LISTED ENTRIES:

--*--

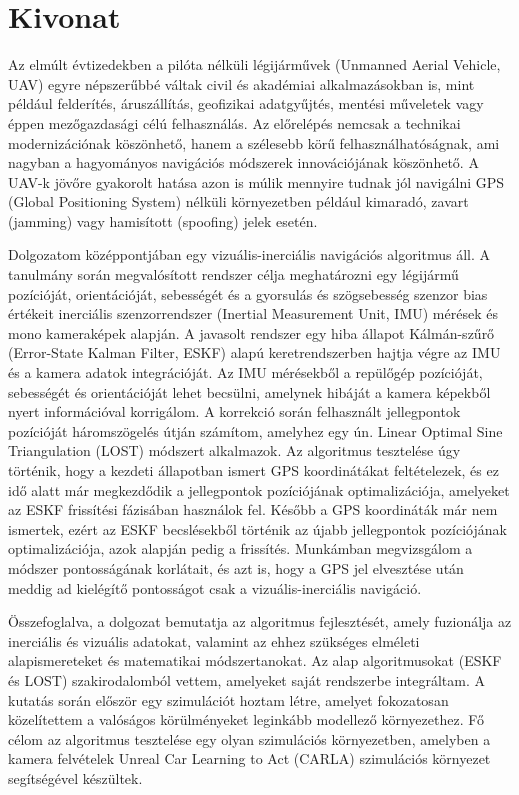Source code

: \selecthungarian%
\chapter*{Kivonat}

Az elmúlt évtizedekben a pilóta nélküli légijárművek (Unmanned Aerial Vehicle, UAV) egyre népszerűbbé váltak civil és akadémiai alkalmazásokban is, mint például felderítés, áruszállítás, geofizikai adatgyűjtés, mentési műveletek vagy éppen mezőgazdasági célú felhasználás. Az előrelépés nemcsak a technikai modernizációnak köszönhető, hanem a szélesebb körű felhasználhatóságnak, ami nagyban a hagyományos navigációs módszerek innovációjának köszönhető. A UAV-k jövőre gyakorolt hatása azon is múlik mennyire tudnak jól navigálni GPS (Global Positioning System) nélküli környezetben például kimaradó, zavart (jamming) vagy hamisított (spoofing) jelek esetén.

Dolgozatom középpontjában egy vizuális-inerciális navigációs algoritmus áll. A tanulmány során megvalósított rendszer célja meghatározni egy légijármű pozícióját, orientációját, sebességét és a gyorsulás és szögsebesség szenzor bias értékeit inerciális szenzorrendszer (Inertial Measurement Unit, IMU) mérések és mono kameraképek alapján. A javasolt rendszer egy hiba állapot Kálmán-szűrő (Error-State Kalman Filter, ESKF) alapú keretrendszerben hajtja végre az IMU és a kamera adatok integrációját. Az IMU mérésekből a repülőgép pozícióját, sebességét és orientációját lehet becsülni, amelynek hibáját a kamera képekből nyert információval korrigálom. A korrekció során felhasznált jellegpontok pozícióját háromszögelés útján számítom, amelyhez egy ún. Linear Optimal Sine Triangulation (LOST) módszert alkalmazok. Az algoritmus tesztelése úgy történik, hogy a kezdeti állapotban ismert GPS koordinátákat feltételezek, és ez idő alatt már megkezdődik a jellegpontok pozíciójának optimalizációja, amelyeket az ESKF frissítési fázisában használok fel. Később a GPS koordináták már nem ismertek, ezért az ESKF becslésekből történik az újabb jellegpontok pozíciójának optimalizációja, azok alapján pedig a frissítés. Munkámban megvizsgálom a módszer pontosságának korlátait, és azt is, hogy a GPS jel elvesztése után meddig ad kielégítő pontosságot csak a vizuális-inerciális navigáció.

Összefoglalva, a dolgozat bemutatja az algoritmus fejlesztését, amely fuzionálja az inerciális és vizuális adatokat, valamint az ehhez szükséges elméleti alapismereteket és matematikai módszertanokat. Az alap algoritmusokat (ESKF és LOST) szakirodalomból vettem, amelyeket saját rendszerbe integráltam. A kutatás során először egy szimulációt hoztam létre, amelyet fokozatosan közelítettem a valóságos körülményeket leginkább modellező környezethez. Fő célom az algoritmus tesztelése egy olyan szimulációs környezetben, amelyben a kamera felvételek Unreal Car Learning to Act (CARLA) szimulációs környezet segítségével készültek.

--*--

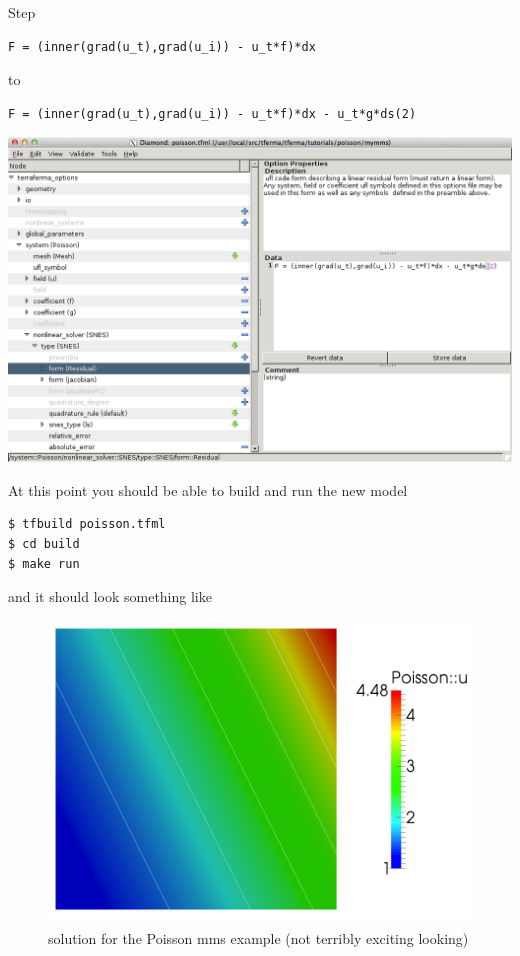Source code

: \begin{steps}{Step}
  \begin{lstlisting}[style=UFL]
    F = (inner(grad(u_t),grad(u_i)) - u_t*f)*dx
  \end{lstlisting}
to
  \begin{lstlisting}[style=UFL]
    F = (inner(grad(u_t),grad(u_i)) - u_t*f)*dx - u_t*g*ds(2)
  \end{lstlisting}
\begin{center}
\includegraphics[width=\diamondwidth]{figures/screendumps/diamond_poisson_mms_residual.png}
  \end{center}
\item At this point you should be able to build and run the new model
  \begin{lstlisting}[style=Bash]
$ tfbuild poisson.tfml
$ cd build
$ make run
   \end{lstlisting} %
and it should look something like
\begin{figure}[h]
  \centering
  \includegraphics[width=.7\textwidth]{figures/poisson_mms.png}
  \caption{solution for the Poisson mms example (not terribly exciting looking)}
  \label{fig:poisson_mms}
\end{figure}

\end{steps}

--*--

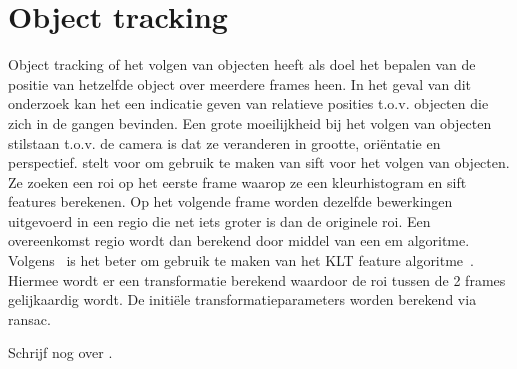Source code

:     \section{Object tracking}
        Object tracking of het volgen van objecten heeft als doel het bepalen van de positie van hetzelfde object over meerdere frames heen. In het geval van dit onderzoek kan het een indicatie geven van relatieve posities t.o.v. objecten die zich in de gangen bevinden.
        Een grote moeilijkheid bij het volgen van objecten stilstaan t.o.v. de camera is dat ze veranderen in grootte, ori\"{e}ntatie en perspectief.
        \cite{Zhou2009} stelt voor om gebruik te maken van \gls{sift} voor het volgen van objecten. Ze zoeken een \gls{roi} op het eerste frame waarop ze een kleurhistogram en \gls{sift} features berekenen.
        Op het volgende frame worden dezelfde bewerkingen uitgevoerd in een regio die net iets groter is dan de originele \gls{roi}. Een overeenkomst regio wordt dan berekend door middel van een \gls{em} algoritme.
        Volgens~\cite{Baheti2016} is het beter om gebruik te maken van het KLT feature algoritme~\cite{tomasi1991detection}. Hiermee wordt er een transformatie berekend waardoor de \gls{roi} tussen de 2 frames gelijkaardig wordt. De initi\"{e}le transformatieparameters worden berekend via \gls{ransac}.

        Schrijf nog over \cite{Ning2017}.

--*--

YOUR ASSIGNMENT: Report the number of lines, in the entries above, that contain the word "should", without any other text.

YOUR SOLUTION: 2